┌──
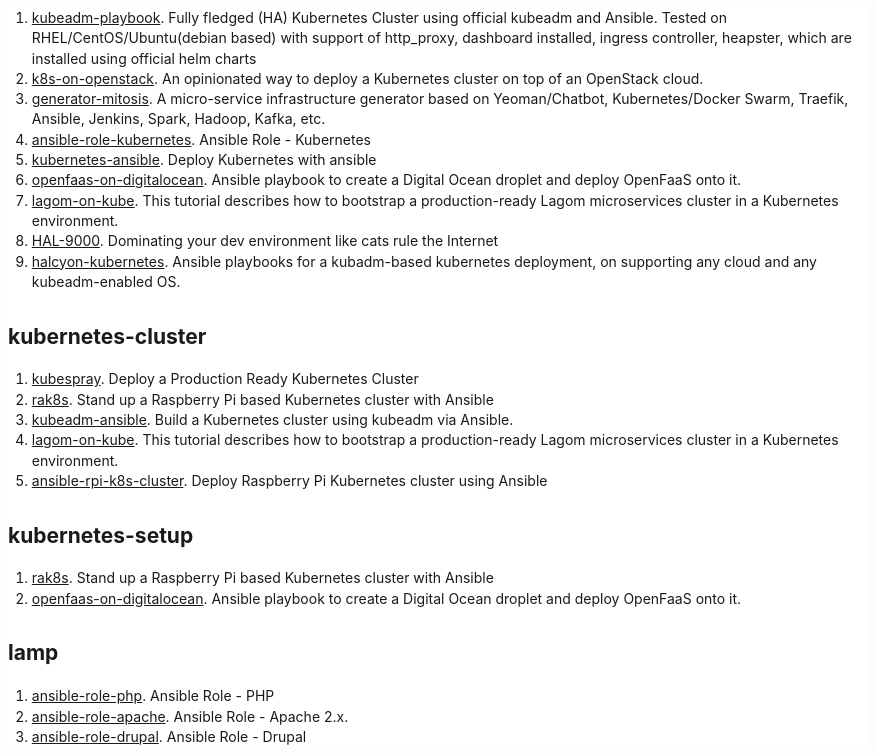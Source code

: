 1. [kubeadm-playbook](https://github.com/ReSearchITEng/kubeadm-playbook). Fully fledged (HA) Kubernetes Cluster using official kubeadm and Ansible. Tested on RHEL/CentOS/Ubuntu(debian based) with support of http_proxy, dashboard installed, ingress controller, heapster, which are installed using official helm charts
1. [k8s-on-openstack](https://github.com/infraly/k8s-on-openstack). An opinionated way to deploy a Kubernetes cluster on top of an OpenStack cloud.
1. [generator-mitosis](https://github.com/Chabane/generator-mitosis). A micro-service infrastructure generator based on Yeoman/Chatbot, Kubernetes/Docker Swarm, Traefik, Ansible, Jenkins, Spark, Hadoop, Kafka, etc.
1. [ansible-role-kubernetes](https://github.com/geerlingguy/ansible-role-kubernetes). Ansible Role - Kubernetes
1. [kubernetes-ansible](https://github.com/big-loser/kubernetes-ansible). Deploy Kubernetes with ansible
1. [openfaas-on-digitalocean](https://github.com/rgee0/openfaas-on-digitalocean). Ansible playbook to create a Digital Ocean droplet and deploy OpenFaaS onto it.
1. [lagom-on-kube](https://github.com/mfactory-lab/lagom-on-kube). This tutorial describes how to bootstrap a production-ready Lagom microservices cluster in a Kubernetes environment.
1. [HAL-9000](https://github.com/vinta/HAL-9000). Dominating your dev environment like cats rule the Internet
1. [halcyon-kubernetes](https://github.com/att-comdev/halcyon-kubernetes). Ansible playbooks for a kubadm-based kubernetes deployment, on supporting any cloud and any kubeadm-enabled OS.


## kubernetes-cluster

1. [kubespray](https://github.com/kubernetes-incubator/kubespray). Deploy a Production Ready Kubernetes Cluster
1. [rak8s](https://github.com/rak8s/rak8s). Stand up a Raspberry Pi based Kubernetes cluster with Ansible
1. [kubeadm-ansible](https://github.com/kairen/kubeadm-ansible). Build a Kubernetes cluster using kubeadm via Ansible.
1. [lagom-on-kube](https://github.com/mfactory-lab/lagom-on-kube). This tutorial describes how to bootstrap a production-ready Lagom microservices cluster in a Kubernetes environment.
1. [ansible-rpi-k8s-cluster](https://github.com/mrlesmithjr/ansible-rpi-k8s-cluster). Deploy Raspberry Pi Kubernetes cluster using Ansible


## kubernetes-setup

1. [rak8s](https://github.com/rak8s/rak8s). Stand up a Raspberry Pi based Kubernetes cluster with Ansible
1. [openfaas-on-digitalocean](https://github.com/rgee0/openfaas-on-digitalocean). Ansible playbook to create a Digital Ocean droplet and deploy OpenFaaS onto it.


## lamp

1. [ansible-role-php](https://github.com/geerlingguy/ansible-role-php). Ansible Role - PHP
1. [ansible-role-apache](https://github.com/geerlingguy/ansible-role-apache). Ansible Role - Apache 2.x.
1. [ansible-role-drupal](https://github.com/geerlingguy/ansible-role-drupal). Ansible Role - Drupal
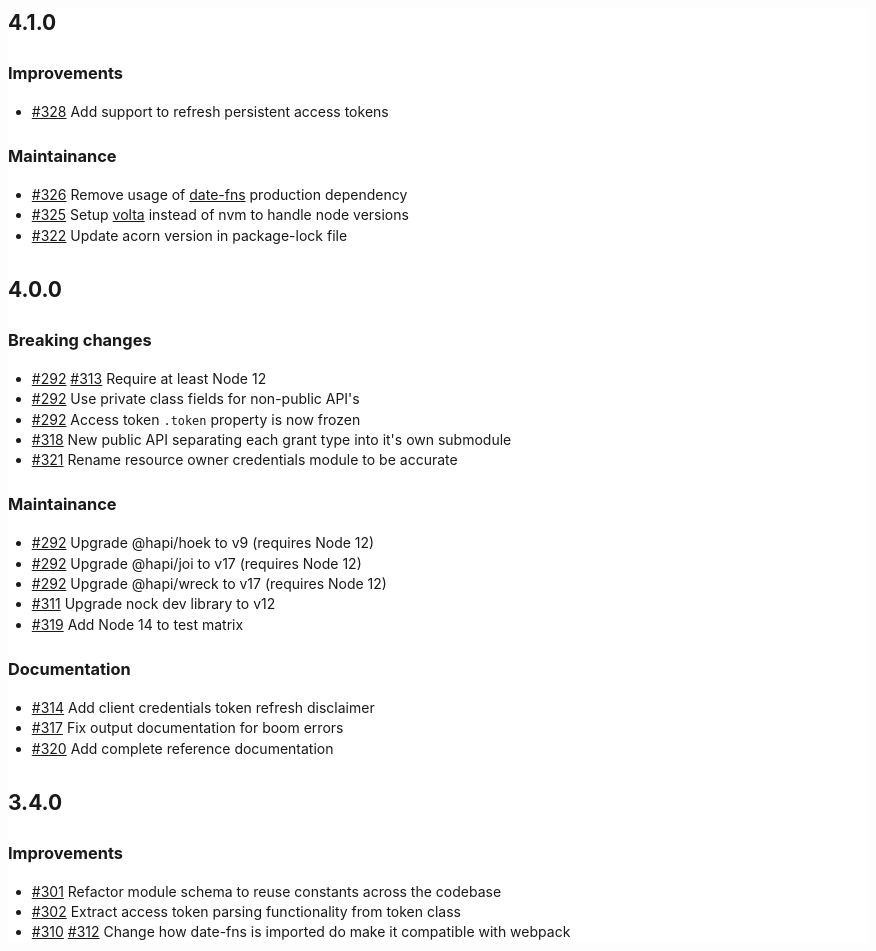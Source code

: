 ## 4.1.0
### Improvements
- [#328](https://github.com/lelylan/simple-oauth2/pull/328) Add support to refresh persistent access tokens

### Maintainance
- [#326](https://github.com/lelylan/simple-oauth2/pull/326) Remove usage of [date-fns](https://date-fns.org/) production dependency
- [#325](https://github.com/lelylan/simple-oauth2/pull/325) Setup [volta](https://volta.sh/) instead of nvm to handle node versions
- [#322](https://github.com/lelylan/simple-oauth2/pull/322) Update acorn version in package-lock file

## 4.0.0
### Breaking changes
* [#292](https://github.com/lelylan/simple-oauth2/pull/292) [#313](https://github.com/lelylan/simple-oauth2/pull/313) Require at least Node 12
* [#292](https://github.com/lelylan/simple-oauth2/pull/292) Use private class fields for non-public API's
* [#292](https://github.com/lelylan/simple-oauth2/pull/292) Access token `.token` property is now frozen
* [#318](https://github.com/lelylan/simple-oauth2/pull/318) New public API separating each grant type into it's own submodule
* [#321](https://github.com/lelylan/simple-oauth2/pull/321) Rename resource owner credentials module to be accurate

### Maintainance
* [#292](https://github.com/lelylan/simple-oauth2/pull/292) Upgrade @hapi/hoek to v9 (requires Node 12)
* [#292](https://github.com/lelylan/simple-oauth2/pull/292) Upgrade @hapi/joi to v17 (requires Node 12)
* [#292](https://github.com/lelylan/simple-oauth2/pull/292) Upgrade @hapi/wreck to v17 (requires Node 12)
* [#311](https://github.com/lelylan/simple-oauth2/pull/311) Upgrade nock dev library to v12
* [#319](https://github.com/lelylan/simple-oauth2/pull/319) Add Node 14 to test matrix

### Documentation
* [#314](https://github.com/lelylan/simple-oauth2/pull/314) Add client credentials token refresh disclaimer
* [#317](https://github.com/lelylan/simple-oauth2/pull/317) Fix output documentation for boom errors
* [#320](https://github.com/lelylan/simple-oauth2/pull/320) Add complete reference documentation

## 3.4.0
### Improvements
* [#301](https://github.com/lelylan/simple-oauth2/pull/301) Refactor module schema to reuse constants across the codebase
* [#302](https://github.com/lelylan/simple-oauth2/pull/302) Extract access token parsing functionality from token class
* [#310](https://github.com/lelylan/simple-oauth2/pull/310) [#312](https://github.com/lelylan/simple-oauth2/pull/312) Change how date-fns is imported do make it compatible with webpack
└──
## Action item
Output exactly one stretch of the listing: from the line containing "Role - Kubernetes" through the line containing "Kubernetes with ansible", both end lines included.

## Written answer
1. [ansible-role-kubernetes](https://github.com/geerlingguy/ansible-role-kubernetes). Ansible Role - Kubernetes
1. [kubernetes-ansible](https://github.com/big-loser/kubernetes-ansible). Deploy Kubernetes with ansible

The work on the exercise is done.